• AIM OF THE EXERCISE:
Each line of the records below that includes "enden" adds one to the count; state the final count by itself.

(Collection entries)
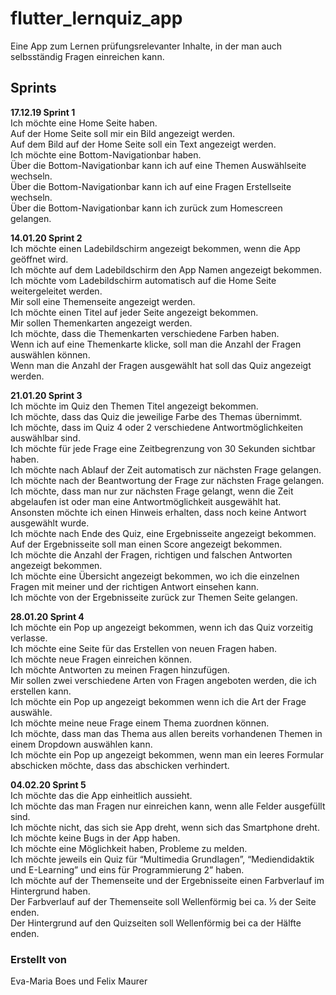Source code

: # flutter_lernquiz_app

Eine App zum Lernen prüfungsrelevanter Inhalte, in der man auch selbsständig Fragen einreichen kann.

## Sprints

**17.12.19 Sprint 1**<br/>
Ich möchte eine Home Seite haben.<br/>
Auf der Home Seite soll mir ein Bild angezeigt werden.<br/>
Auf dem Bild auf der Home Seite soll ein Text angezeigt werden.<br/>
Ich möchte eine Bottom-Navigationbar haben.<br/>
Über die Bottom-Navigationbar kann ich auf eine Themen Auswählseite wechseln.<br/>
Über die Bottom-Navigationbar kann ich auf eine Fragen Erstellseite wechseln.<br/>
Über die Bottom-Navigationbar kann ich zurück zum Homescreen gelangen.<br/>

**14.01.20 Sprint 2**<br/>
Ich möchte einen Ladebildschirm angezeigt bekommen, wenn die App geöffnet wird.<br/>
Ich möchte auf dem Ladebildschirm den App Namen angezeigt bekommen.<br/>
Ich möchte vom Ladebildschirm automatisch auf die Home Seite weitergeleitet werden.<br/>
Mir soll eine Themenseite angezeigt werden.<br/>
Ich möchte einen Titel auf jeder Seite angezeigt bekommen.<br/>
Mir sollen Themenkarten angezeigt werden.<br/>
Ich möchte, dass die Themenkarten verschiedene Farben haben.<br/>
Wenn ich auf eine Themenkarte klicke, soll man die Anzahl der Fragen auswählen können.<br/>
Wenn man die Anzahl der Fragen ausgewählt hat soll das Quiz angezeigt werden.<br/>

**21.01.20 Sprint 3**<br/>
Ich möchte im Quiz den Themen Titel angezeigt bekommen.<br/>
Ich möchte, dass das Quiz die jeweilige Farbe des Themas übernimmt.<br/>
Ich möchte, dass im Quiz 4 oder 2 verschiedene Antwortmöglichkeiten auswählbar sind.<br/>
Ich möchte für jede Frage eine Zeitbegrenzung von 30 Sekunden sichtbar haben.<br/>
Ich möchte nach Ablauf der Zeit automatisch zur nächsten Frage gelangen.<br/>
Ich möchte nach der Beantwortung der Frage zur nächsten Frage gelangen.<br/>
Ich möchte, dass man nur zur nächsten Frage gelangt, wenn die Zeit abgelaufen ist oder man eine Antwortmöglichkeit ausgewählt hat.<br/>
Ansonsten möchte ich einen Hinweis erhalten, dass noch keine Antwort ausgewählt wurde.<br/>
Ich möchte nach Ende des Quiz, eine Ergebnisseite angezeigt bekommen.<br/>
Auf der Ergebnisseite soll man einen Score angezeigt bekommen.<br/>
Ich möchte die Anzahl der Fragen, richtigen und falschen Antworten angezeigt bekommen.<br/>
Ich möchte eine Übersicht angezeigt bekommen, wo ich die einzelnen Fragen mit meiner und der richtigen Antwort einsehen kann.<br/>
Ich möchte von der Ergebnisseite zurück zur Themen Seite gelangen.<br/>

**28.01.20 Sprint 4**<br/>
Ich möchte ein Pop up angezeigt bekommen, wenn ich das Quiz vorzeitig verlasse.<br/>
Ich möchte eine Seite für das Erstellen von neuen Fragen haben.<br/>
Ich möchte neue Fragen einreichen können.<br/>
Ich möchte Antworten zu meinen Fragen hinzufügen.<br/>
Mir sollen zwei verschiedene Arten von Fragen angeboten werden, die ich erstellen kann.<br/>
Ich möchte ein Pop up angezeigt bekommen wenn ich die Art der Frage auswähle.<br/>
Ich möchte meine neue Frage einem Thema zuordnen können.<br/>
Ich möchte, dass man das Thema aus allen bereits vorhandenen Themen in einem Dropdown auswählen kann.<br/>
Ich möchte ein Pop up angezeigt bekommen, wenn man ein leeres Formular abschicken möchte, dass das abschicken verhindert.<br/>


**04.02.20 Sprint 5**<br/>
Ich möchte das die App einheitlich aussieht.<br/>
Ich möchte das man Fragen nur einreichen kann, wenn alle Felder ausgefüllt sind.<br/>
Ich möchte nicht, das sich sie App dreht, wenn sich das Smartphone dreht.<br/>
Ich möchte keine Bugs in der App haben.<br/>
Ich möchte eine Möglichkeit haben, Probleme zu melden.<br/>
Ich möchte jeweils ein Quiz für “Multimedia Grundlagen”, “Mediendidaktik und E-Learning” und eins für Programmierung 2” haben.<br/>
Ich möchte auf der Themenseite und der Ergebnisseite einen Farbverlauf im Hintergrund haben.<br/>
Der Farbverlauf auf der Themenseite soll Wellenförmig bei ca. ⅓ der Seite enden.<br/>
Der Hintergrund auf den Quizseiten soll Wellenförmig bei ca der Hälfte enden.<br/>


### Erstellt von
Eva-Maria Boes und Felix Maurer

==

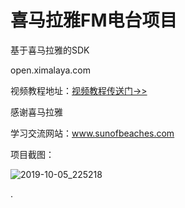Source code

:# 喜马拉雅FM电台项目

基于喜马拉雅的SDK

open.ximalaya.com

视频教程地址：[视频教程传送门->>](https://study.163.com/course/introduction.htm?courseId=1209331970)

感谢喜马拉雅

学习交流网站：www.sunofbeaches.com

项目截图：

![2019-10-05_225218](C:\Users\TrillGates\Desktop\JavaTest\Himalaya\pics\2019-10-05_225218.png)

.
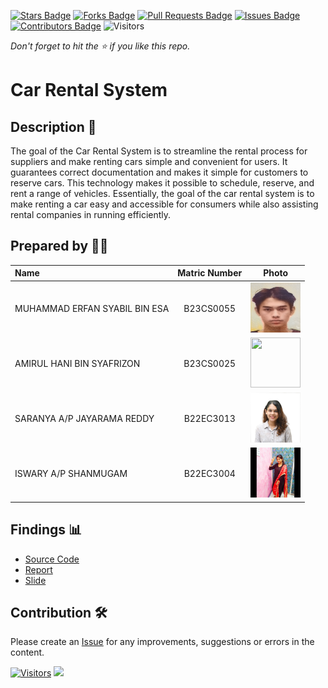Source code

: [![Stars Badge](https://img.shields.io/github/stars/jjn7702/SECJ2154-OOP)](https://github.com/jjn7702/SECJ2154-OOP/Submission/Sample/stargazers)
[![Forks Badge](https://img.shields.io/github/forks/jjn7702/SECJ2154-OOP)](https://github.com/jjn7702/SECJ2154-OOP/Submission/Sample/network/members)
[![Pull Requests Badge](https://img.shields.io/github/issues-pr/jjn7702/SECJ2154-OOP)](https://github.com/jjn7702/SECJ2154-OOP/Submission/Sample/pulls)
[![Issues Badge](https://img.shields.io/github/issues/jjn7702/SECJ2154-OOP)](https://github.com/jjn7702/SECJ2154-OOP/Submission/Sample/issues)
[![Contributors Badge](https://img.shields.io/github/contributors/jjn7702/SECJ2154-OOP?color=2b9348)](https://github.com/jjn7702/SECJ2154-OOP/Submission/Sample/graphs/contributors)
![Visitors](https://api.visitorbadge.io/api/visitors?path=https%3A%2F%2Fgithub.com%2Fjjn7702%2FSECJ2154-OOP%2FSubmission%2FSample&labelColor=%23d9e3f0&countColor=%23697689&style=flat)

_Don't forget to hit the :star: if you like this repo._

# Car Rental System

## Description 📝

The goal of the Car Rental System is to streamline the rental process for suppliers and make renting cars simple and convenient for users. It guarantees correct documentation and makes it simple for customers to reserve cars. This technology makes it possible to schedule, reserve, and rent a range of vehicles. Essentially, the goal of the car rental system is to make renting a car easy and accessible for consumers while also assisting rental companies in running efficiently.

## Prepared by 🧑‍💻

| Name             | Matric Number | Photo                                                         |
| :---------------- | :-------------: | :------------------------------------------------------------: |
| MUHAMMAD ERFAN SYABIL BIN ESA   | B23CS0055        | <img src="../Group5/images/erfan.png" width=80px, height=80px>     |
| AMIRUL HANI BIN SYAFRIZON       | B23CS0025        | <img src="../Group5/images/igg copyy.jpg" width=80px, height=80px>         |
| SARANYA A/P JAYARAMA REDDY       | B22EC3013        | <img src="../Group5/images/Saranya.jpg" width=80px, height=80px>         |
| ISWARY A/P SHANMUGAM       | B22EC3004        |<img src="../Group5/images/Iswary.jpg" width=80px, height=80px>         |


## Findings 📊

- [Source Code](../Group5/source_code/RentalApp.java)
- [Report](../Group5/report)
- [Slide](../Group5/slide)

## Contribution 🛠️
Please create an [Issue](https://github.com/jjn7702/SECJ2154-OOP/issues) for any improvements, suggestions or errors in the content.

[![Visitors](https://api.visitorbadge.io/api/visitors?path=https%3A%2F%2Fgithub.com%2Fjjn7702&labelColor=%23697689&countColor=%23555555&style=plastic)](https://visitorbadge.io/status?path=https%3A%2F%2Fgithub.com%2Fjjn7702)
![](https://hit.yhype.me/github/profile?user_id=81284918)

==

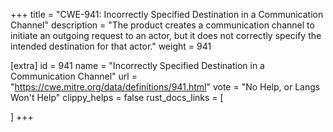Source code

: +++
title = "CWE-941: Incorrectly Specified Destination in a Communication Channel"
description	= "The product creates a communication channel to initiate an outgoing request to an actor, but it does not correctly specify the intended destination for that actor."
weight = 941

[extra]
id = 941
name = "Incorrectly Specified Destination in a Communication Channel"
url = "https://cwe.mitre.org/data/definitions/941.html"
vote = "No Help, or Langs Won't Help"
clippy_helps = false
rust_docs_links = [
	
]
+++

• RESPONSE BOX:
2